What the exercise asks
Output the lines of the records exactly, from the first through the one containing "- Use descriptive test names". Omit all pictures.

(Dataset entries)
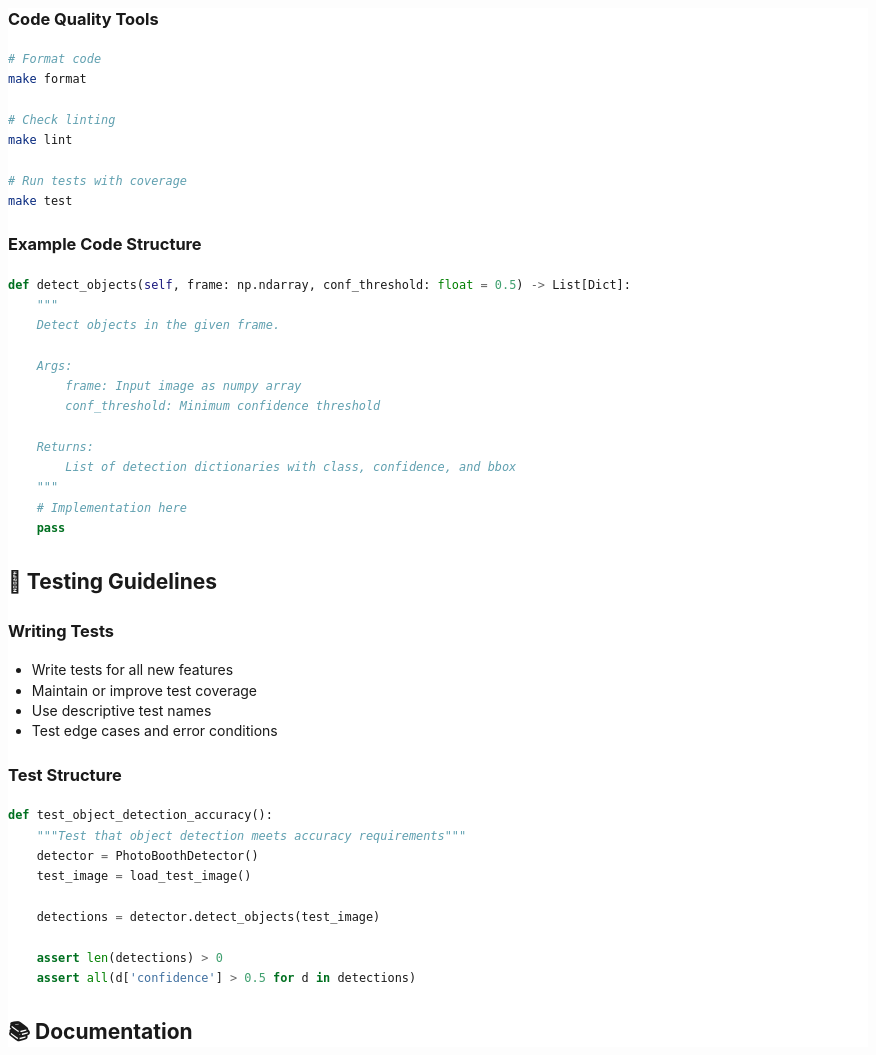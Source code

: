 ### Code Quality Tools
```bash
# Format code
make format

# Check linting
make lint

# Run tests with coverage
make test
```

### Example Code Structure
```python
def detect_objects(self, frame: np.ndarray, conf_threshold: float = 0.5) -> List[Dict]:
    """
    Detect objects in the given frame.
    
    Args:
        frame: Input image as numpy array
        conf_threshold: Minimum confidence threshold
        
    Returns:
        List of detection dictionaries with class, confidence, and bbox
    """
    # Implementation here
    pass
```

## 🧪 Testing Guidelines

### Writing Tests
- Write tests for all new features
- Maintain or improve test coverage
- Use descriptive test names
- Test edge cases and error conditions

### Test Structure
```python
def test_object_detection_accuracy():
    """Test that object detection meets accuracy requirements"""
    detector = PhotoBoothDetector()
    test_image = load_test_image()
    
    detections = detector.detect_objects(test_image)
    
    assert len(detections) > 0
    assert all(d['confidence'] > 0.5 for d in detections)
```

## 📚 Documentation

Response to this task
Source code

: ### Code Quality Tools
```bash
# Format code
make format

# Check linting
make lint

# Run tests with coverage
make test
```

### Example Code Structure
```python
def detect_objects(self, frame: np.ndarray, conf_threshold: float = 0.5) -> List[Dict]:
    """
    Detect objects in the given frame.
    
    Args:
        frame: Input image as numpy array
        conf_threshold: Minimum confidence threshold
        
    Returns:
        List of detection dictionaries with class, confidence, and bbox
    """
    # Implementation here
    pass
```

## 🧪 Testing Guidelines

### Writing Tests
- Write tests for all new features
- Maintain or improve test coverage
- Use descriptive test names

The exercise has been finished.